Ryōzenji , temple number one on the Shikoku pilgrimage, is the beginning, end, and now the beginning for us. Unlike all the other pilgrimages I have done, Shikoku is a circle and people can start and finish anywhere, with the goal simply to visit all of the temples. 
After reciting the Heart Sutra at 88 temples before returning to Ryōzenji, I have been thinking about the meaning of the concepts of beginning and end or start and finish. Much of the sutra, as Thich Nhat Hanh explains, refutes the idea of such opposites, including birth/death, pure/impure and so on. As he explains, “In order to touch the true nature of all phenomena, we need to find a middle way between all these pairs of opposites.” (The Other Shore: A New Translation of the Heart Sutra with Commentaries by Thich Nhat Hanh. )
I see this middle way in my brave students who dare to challenge our notions of gender as a solely binary male/female thing. I also seek a middle way for myself, away from my own notions of good and bad that seem to only strangle the joy out of any moment and divide people rather than connecting them. 
So as we continue around the circle we are now back in Tokushima prefecture – the stage of the pilgrimage for awakening.
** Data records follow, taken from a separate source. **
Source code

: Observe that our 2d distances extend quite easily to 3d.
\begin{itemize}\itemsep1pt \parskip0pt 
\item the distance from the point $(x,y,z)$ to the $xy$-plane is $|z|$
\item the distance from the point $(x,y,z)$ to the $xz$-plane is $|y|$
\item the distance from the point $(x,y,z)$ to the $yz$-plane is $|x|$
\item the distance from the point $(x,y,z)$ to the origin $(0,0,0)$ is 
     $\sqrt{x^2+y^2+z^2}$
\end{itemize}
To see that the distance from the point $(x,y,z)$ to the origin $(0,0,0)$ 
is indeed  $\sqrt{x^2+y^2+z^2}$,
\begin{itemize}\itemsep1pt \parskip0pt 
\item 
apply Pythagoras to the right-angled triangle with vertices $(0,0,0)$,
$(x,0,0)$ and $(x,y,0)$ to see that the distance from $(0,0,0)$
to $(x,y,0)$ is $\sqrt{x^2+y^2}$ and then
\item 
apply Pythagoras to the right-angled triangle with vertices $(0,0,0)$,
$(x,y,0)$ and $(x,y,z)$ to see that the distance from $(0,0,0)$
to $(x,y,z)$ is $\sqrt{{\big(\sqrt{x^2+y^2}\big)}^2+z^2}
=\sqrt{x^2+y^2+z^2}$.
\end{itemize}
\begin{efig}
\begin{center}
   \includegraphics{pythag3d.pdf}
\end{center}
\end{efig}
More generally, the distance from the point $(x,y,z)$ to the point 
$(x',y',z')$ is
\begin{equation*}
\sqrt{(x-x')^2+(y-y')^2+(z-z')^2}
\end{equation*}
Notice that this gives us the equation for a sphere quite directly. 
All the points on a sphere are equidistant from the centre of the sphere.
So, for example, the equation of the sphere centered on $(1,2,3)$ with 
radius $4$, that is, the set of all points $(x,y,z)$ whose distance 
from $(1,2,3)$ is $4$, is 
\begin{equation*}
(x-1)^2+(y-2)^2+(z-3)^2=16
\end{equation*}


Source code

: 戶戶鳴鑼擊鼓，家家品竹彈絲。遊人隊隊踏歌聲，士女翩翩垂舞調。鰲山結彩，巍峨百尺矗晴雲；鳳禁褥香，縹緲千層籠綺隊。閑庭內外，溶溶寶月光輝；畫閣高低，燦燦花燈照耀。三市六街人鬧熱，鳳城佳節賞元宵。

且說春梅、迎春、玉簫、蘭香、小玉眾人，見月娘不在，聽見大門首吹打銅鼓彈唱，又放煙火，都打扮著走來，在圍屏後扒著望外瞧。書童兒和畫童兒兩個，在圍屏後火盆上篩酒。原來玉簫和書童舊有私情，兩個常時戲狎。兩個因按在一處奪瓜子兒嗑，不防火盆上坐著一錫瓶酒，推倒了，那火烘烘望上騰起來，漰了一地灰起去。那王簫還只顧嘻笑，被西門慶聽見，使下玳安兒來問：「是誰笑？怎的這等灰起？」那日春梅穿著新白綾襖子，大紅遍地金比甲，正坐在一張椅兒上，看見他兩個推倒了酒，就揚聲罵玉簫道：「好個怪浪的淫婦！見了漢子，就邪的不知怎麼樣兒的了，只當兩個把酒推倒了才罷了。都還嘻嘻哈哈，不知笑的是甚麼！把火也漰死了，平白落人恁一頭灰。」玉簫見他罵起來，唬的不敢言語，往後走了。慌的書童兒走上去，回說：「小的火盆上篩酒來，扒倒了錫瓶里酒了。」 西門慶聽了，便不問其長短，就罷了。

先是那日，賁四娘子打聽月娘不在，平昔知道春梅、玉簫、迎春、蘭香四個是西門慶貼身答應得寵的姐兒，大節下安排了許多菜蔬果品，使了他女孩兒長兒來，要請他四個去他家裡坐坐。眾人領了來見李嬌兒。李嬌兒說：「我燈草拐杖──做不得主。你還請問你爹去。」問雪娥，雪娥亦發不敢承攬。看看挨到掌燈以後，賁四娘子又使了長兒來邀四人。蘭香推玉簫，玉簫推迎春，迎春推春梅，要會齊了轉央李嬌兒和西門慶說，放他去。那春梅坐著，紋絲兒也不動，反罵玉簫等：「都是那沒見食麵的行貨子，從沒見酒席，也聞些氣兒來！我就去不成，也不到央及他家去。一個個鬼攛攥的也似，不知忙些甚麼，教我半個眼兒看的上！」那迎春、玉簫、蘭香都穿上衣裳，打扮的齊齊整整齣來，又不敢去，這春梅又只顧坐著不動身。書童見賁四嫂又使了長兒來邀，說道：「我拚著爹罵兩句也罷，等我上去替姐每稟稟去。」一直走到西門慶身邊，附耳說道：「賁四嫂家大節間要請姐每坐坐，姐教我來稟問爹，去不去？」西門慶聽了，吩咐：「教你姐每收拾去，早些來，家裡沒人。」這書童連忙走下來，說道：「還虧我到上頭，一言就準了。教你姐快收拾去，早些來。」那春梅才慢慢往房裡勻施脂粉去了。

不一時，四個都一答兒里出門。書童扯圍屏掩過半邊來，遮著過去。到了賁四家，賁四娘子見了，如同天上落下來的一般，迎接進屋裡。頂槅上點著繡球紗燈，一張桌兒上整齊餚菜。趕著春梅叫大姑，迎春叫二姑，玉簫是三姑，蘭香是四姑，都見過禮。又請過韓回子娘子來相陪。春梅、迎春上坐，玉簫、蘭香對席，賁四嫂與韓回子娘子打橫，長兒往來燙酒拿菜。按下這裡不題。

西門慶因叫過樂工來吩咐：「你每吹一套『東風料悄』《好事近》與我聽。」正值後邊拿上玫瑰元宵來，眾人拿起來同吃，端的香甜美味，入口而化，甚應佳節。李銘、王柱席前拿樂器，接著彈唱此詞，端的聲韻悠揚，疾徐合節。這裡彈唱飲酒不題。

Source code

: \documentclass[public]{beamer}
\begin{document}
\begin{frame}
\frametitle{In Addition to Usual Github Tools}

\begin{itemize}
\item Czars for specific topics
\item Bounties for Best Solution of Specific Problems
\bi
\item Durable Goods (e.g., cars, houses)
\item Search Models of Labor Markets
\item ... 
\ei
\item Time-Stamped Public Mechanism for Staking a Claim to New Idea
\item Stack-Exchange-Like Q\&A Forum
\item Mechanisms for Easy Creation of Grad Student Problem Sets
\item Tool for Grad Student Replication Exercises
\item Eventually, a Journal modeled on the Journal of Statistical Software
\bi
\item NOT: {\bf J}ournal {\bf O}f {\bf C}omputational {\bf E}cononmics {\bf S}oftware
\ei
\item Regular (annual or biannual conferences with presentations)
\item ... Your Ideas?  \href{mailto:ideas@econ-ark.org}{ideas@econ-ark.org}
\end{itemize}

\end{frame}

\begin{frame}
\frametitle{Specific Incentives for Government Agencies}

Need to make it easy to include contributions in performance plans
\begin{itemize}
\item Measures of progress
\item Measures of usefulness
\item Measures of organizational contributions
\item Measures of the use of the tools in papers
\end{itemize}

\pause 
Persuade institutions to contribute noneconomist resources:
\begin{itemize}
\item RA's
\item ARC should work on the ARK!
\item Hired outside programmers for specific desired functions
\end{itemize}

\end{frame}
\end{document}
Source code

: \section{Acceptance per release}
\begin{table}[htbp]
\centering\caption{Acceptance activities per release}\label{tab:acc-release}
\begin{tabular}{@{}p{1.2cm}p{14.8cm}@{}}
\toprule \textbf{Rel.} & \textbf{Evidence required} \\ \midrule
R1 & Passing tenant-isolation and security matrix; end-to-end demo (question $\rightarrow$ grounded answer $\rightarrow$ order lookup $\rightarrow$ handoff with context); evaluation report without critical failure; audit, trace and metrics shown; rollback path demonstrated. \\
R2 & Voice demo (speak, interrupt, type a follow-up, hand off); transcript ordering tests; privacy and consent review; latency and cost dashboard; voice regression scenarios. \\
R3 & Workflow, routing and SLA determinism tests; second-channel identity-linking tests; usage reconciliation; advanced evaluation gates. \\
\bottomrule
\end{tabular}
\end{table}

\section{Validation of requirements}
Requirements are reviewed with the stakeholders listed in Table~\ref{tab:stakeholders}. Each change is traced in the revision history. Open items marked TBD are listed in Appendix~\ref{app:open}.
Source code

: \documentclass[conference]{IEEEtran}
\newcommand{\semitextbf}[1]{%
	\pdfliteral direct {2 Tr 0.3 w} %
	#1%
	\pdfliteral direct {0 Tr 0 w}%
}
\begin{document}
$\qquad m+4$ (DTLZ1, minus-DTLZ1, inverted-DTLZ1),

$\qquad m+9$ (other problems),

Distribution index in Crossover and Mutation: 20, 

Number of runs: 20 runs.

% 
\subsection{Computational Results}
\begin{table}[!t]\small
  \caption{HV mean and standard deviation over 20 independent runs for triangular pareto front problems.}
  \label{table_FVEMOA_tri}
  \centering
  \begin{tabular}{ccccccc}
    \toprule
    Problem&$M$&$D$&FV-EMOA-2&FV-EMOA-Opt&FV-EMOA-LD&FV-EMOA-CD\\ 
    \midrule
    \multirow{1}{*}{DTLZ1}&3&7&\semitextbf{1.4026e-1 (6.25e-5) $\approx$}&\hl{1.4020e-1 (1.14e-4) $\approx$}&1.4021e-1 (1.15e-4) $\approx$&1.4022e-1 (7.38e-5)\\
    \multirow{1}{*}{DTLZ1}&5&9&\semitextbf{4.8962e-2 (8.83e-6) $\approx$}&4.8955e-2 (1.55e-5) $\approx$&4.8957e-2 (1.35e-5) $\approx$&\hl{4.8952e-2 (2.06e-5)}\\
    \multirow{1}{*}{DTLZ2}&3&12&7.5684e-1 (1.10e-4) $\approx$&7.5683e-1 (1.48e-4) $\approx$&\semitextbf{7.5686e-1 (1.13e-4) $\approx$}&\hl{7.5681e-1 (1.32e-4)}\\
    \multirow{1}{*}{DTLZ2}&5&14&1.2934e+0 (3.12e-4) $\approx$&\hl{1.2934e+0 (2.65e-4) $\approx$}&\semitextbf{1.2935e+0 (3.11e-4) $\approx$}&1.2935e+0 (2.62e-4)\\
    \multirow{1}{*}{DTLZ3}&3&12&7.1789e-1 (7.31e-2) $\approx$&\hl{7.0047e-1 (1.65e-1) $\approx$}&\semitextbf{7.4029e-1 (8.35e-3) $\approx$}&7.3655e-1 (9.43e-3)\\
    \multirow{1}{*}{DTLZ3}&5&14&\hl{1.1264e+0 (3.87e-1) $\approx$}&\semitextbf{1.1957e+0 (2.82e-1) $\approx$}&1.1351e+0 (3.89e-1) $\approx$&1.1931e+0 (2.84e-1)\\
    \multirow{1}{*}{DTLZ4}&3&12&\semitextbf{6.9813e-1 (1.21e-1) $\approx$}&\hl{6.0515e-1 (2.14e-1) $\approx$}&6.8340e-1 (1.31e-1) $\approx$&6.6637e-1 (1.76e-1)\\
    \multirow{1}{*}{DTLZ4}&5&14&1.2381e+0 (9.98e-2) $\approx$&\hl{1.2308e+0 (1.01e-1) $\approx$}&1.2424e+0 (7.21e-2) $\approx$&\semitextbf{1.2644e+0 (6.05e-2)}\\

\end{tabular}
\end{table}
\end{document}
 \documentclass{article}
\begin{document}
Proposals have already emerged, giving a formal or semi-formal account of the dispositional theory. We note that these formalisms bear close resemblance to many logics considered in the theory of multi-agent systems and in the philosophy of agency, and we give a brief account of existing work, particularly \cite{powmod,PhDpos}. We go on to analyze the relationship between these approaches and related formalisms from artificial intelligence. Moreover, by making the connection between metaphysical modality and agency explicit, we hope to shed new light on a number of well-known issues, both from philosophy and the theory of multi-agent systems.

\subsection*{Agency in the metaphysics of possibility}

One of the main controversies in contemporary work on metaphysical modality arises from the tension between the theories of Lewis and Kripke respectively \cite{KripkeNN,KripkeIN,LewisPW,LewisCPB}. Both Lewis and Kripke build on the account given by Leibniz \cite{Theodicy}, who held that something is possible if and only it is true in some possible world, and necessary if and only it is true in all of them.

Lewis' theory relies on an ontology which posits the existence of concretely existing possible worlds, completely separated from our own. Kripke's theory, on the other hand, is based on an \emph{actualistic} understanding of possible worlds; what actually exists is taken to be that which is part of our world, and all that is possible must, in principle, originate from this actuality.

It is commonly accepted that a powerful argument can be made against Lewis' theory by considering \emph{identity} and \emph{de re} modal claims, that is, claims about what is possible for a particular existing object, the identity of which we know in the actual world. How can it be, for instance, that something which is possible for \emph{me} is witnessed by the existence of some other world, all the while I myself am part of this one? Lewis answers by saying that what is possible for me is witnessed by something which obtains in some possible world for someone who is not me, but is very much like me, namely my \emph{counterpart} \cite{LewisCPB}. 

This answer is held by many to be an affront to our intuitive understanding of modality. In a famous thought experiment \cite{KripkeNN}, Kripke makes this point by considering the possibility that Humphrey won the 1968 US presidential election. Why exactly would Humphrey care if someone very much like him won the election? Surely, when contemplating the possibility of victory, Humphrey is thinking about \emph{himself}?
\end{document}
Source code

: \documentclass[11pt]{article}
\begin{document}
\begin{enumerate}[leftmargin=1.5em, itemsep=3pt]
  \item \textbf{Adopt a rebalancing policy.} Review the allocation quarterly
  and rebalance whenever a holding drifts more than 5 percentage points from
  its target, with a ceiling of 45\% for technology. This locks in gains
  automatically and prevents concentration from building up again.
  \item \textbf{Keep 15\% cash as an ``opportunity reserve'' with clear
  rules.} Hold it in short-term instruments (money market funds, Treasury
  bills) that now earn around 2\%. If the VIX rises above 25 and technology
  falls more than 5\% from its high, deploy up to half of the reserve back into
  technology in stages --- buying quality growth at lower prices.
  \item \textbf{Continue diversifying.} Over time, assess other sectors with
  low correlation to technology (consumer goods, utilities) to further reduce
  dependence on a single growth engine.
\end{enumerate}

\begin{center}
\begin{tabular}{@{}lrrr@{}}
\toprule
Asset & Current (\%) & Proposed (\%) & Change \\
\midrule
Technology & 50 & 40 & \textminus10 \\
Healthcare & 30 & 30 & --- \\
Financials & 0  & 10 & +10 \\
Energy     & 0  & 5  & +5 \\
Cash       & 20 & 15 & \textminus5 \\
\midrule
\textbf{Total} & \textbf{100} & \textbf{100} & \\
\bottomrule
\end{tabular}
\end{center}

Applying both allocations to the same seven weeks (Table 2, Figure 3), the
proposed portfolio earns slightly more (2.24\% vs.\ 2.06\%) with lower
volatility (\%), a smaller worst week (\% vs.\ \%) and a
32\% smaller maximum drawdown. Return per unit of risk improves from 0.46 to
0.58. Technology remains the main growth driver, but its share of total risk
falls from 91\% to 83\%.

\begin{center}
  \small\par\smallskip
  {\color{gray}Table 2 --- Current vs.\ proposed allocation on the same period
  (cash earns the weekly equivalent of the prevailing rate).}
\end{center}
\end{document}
I am smiling to myself as I write this because it certainly does seem that I am aware of how many lessons or insights I must learn only to need to relearn them again. Today, heading up to temple four, I took the same wrong road I took last time. It involved two short but very steep unnecessary climbs. 
Ryōzenji is a stunning temple. The last time we were here the cherry blossoms were putting on their last show, now the trees are in full leaf.